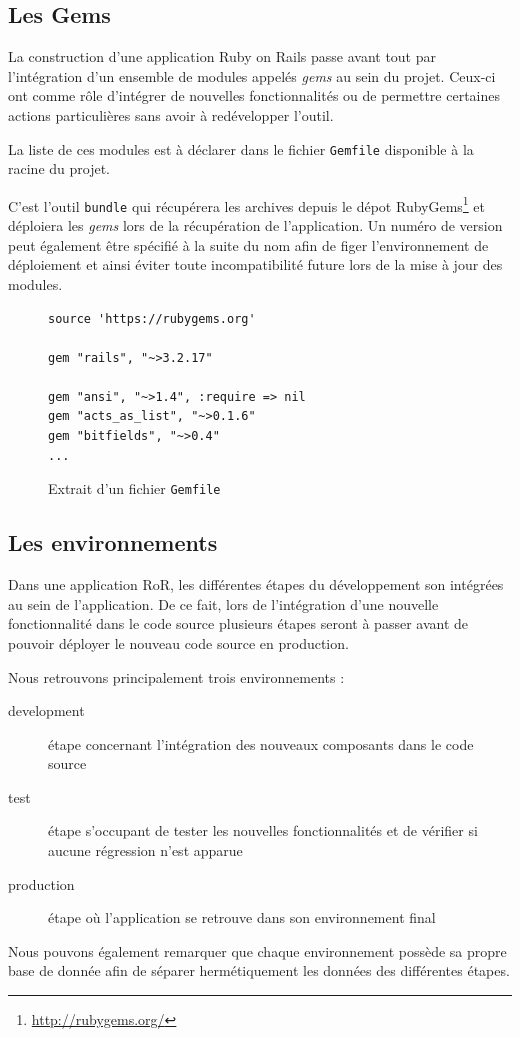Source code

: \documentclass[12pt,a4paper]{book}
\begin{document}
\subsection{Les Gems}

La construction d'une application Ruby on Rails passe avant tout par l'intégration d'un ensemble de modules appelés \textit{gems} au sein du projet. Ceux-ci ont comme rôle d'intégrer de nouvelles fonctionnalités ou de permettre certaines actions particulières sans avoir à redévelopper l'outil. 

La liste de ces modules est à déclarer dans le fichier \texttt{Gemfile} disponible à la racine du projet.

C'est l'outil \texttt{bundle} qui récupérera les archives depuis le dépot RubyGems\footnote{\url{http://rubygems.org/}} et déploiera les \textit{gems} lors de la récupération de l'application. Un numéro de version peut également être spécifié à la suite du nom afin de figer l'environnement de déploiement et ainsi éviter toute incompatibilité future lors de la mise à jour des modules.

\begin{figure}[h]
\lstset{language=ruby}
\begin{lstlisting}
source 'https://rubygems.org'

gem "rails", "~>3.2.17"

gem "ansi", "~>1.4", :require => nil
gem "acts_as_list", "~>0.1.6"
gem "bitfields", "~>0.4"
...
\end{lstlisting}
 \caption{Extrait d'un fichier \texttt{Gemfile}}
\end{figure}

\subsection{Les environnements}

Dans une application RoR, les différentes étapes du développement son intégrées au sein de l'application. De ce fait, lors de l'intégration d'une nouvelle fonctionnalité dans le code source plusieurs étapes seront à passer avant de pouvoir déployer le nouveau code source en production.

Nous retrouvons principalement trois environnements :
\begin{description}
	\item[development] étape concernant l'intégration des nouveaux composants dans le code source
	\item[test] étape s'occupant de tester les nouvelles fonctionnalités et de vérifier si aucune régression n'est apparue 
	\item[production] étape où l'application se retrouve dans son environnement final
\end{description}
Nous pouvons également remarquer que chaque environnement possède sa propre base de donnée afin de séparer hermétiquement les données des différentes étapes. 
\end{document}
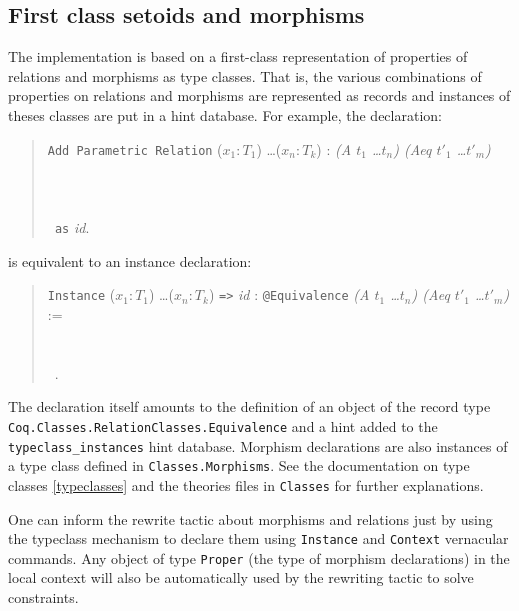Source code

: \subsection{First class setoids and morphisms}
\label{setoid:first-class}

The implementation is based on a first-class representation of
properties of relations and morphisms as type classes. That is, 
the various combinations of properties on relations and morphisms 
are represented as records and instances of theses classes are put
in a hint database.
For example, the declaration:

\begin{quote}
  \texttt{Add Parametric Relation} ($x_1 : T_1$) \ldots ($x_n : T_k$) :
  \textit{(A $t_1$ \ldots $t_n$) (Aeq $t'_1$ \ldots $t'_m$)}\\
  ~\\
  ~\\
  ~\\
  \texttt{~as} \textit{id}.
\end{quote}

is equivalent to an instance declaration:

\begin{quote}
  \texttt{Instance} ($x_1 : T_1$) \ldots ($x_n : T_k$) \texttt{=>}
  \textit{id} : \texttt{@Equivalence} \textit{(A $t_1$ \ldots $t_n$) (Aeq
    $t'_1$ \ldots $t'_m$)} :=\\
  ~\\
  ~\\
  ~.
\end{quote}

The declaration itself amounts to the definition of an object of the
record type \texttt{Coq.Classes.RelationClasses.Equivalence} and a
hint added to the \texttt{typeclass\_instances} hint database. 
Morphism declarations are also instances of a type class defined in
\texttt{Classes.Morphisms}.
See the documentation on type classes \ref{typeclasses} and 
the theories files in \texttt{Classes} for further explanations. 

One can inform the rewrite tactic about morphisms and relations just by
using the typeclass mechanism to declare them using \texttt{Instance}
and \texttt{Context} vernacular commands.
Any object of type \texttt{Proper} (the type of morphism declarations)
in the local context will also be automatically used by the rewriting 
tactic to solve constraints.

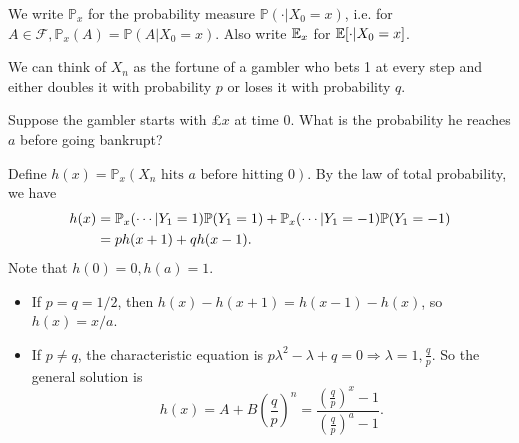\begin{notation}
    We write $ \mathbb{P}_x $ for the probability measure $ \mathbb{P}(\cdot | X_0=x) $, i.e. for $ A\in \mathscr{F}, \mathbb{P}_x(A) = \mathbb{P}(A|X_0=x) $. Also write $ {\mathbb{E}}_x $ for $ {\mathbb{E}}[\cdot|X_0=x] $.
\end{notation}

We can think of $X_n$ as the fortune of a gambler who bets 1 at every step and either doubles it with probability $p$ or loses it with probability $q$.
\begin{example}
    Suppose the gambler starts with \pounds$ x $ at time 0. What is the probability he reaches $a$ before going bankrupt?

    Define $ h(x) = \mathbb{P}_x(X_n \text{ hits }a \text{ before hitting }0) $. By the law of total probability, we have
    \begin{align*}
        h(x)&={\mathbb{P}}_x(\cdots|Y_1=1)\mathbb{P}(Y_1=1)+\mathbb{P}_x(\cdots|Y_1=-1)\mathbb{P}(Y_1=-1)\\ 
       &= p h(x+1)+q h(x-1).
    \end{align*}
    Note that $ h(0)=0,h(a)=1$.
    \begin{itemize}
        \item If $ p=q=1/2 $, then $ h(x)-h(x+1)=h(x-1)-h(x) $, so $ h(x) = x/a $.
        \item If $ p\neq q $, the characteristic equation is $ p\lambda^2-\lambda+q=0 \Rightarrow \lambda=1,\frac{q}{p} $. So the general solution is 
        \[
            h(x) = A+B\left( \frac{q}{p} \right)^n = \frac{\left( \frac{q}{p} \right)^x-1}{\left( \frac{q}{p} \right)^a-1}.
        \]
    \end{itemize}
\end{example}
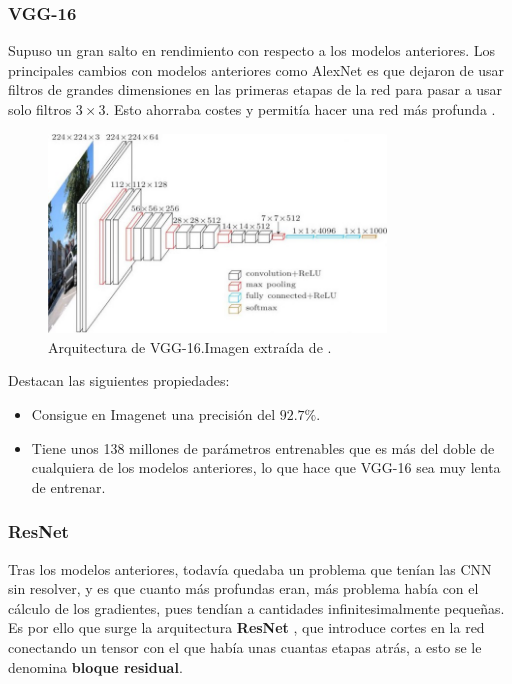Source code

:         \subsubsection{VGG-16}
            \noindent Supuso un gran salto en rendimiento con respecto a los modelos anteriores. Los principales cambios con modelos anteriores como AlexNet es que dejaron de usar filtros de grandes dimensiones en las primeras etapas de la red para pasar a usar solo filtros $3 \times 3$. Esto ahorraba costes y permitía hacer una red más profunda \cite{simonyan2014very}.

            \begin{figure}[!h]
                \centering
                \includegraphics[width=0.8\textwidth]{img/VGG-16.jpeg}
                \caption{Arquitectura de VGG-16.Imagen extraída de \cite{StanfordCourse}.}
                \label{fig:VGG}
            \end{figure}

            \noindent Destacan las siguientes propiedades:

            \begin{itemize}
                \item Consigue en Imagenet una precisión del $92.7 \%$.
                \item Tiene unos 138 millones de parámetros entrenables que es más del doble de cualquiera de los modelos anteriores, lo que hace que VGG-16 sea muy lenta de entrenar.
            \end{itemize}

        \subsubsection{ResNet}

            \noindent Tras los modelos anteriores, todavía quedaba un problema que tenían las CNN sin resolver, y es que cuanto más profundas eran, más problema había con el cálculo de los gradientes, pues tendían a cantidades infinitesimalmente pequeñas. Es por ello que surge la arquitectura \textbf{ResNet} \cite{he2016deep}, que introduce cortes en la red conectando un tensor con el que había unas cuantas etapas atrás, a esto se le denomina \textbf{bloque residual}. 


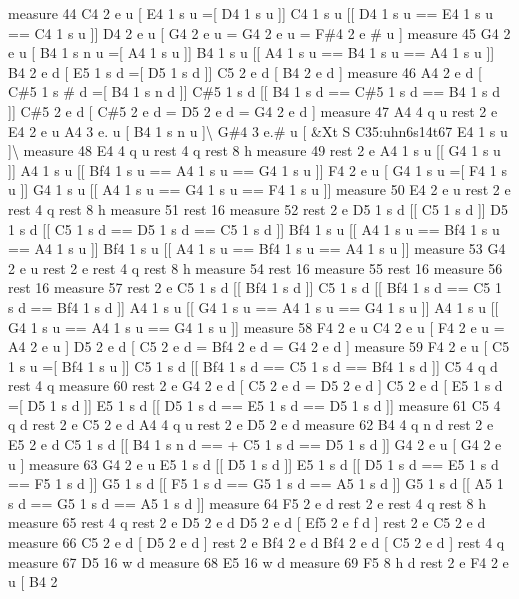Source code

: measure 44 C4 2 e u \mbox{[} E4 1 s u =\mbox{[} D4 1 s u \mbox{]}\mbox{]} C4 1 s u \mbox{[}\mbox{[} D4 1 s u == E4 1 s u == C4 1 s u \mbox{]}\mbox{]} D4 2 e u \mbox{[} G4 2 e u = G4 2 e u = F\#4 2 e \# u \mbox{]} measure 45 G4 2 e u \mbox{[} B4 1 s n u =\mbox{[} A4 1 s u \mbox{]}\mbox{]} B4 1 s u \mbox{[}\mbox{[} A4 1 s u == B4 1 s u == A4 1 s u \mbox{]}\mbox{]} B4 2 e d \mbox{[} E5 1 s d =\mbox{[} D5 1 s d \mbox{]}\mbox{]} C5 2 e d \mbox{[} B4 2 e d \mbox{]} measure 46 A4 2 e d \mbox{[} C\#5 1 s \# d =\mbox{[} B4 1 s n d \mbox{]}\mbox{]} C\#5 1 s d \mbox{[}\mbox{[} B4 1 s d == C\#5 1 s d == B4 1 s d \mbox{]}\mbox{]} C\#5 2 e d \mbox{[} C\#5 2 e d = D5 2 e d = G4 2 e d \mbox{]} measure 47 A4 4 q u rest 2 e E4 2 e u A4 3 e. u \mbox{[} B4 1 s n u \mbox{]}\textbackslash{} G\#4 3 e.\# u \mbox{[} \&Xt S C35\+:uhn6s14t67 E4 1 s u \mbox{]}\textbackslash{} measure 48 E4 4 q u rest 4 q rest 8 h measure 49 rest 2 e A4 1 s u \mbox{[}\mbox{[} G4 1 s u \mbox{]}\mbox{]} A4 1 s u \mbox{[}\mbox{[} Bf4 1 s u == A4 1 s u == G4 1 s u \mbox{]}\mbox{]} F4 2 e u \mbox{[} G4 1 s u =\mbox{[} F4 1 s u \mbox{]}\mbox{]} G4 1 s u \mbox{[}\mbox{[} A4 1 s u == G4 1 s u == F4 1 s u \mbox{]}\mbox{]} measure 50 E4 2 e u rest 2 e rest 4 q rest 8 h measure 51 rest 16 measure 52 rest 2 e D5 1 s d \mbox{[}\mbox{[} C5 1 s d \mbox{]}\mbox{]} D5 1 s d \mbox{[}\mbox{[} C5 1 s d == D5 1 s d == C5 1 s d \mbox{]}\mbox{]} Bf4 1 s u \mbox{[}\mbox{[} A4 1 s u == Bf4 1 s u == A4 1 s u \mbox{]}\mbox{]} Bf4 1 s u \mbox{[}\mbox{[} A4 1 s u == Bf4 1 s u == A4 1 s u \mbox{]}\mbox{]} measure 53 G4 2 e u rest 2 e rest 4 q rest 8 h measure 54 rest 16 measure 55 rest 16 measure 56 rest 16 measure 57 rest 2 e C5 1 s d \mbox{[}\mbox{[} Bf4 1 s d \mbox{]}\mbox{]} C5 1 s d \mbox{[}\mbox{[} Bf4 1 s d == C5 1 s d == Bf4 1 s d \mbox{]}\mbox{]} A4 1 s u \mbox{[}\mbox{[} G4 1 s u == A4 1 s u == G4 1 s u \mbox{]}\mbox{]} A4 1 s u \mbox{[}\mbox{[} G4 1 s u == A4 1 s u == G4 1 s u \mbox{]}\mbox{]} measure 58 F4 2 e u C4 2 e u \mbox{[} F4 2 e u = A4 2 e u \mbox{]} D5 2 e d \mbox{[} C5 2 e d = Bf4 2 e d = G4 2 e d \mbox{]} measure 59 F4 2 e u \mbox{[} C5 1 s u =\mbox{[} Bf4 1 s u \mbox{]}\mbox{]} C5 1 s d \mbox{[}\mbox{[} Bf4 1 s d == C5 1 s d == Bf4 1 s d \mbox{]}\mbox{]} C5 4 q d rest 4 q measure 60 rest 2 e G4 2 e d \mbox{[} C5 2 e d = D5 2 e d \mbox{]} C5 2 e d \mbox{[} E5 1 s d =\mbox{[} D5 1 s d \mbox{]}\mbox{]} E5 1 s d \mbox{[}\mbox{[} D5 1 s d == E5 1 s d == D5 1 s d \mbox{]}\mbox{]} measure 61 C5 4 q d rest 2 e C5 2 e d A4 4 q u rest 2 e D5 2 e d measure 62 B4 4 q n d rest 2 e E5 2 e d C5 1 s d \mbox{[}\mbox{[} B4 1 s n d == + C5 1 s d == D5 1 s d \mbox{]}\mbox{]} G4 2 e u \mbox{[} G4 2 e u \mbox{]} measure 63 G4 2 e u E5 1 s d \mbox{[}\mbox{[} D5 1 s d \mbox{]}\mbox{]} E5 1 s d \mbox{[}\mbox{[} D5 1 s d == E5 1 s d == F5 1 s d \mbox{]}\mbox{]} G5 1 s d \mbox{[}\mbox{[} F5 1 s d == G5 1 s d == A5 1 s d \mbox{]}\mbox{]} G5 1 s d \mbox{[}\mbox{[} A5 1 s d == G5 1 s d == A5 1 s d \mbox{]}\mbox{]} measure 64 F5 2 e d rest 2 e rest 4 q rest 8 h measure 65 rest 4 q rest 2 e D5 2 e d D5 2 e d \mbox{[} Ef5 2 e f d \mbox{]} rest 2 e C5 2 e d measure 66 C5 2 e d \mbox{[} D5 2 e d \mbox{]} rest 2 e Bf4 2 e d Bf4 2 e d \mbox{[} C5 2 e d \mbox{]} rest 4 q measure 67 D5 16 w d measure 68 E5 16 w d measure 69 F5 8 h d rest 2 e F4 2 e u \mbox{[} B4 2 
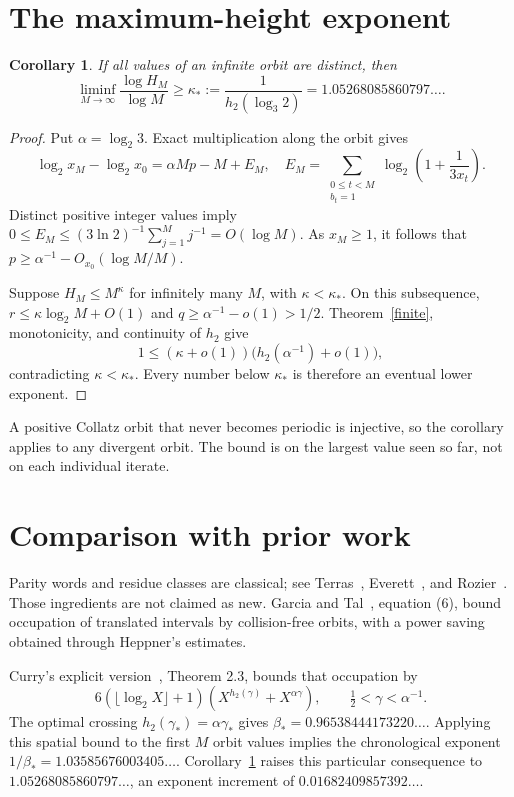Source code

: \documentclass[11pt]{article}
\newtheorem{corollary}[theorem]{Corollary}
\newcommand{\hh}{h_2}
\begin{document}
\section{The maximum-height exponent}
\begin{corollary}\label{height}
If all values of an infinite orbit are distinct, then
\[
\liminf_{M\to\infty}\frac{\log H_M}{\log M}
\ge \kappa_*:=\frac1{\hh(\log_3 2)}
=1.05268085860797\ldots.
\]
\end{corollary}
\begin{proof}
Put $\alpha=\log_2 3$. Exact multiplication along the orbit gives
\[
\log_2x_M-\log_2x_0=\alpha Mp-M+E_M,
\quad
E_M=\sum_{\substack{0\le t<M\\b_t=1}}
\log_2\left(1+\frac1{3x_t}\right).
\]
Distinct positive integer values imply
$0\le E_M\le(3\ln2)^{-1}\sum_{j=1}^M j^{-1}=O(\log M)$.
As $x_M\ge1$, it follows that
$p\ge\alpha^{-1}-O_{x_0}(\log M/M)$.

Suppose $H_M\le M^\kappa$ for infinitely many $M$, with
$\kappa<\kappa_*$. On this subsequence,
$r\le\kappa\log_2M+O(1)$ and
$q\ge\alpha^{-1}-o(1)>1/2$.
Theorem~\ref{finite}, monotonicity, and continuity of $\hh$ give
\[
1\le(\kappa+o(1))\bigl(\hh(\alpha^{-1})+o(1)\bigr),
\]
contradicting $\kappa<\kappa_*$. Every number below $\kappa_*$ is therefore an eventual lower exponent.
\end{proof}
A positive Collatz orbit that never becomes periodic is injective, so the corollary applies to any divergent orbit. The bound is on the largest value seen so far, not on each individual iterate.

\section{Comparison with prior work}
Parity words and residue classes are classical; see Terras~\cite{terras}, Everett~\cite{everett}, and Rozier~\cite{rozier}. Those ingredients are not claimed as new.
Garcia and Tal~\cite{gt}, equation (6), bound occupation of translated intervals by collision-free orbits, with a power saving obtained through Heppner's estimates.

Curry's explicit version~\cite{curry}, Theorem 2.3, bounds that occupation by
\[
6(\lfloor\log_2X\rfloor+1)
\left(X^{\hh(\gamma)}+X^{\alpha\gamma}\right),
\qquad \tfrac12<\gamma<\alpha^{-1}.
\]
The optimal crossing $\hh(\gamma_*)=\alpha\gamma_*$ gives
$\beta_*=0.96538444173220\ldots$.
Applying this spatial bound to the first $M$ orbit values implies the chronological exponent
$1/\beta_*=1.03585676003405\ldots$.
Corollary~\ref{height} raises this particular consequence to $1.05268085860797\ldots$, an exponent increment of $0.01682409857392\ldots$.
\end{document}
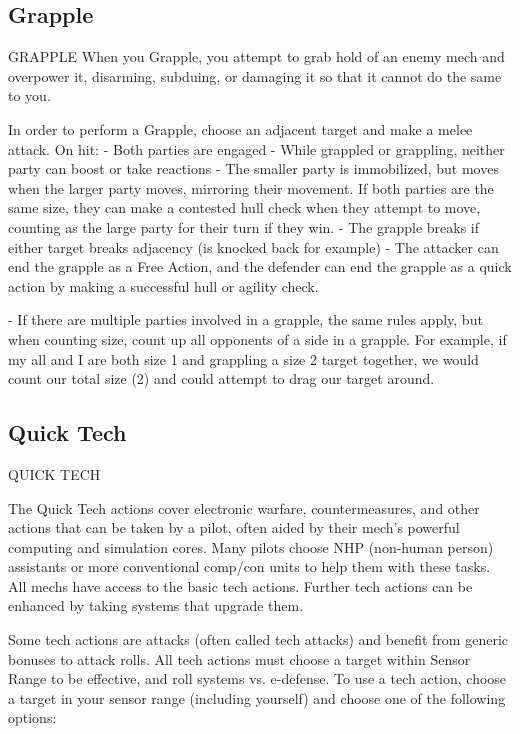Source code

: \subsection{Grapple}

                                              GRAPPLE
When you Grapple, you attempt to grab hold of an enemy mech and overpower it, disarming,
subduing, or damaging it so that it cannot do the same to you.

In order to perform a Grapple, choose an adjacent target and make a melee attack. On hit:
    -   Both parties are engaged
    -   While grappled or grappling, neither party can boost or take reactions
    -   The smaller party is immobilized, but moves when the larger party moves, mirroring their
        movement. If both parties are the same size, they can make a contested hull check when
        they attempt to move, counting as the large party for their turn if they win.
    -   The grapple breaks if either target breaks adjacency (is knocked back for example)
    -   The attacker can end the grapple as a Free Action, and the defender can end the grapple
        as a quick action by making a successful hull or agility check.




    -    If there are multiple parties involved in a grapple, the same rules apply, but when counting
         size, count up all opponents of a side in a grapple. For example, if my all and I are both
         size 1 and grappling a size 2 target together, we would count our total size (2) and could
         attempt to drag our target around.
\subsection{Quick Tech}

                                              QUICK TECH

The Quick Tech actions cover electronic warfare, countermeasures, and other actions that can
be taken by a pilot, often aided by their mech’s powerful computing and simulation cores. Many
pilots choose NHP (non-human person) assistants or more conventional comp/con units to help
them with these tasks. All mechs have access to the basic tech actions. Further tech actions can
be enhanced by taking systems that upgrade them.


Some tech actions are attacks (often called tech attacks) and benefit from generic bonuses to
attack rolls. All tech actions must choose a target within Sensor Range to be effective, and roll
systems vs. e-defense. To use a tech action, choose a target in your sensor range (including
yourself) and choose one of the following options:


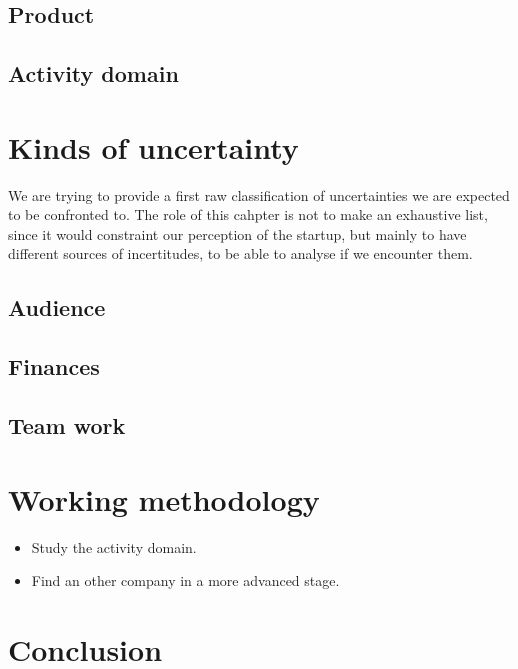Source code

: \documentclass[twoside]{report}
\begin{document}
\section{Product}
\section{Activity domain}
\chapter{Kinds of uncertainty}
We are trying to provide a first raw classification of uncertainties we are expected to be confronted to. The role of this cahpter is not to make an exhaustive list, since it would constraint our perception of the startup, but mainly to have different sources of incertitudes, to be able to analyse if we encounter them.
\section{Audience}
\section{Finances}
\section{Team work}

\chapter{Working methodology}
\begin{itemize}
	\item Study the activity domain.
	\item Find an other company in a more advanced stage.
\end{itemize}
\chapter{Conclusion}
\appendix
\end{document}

§ EXERCISE OBJECTIVE:
This exercise asks for an exact copy of the lines from the first one in the data through the line that contains "Dans une application", pictures excluded.

§ RESPONSE AREA:
Source code

: \documentclass[12pt,a4paper]{book}
\begin{document}
\subsection{Les Gems}

La construction d'une application Ruby on Rails passe avant tout par l'intégration d'un ensemble de modules appelés \textit{gems} au sein du projet. Ceux-ci ont comme rôle d'intégrer de nouvelles fonctionnalités ou de permettre certaines actions particulières sans avoir à redévelopper l'outil. 

La liste de ces modules est à déclarer dans le fichier \texttt{Gemfile} disponible à la racine du projet.

C'est l'outil \texttt{bundle} qui récupérera les archives depuis le dépot RubyGems\footnote{\url{http://rubygems.org/}} et déploiera les \textit{gems} lors de la récupération de l'application. Un numéro de version peut également être spécifié à la suite du nom afin de figer l'environnement de déploiement et ainsi éviter toute incompatibilité future lors de la mise à jour des modules.

\begin{figure}[h]
\lstset{language=ruby}
\begin{lstlisting}
source 'https://rubygems.org'

gem "rails", "~>3.2.17"

gem "ansi", "~>1.4", :require => nil
gem "acts_as_list", "~>0.1.6"
gem "bitfields", "~>0.4"
...
\end{lstlisting}
 \caption{Extrait d'un fichier \texttt{Gemfile}}
\end{figure}

\subsection{Les environnements}

Dans une application RoR, les différentes étapes du développement son intégrées au sein de l'application. De ce fait, lors de l'intégration d'une nouvelle fonctionnalité dans le code source plusieurs étapes seront à passer avant de pouvoir déployer le nouveau code source en production.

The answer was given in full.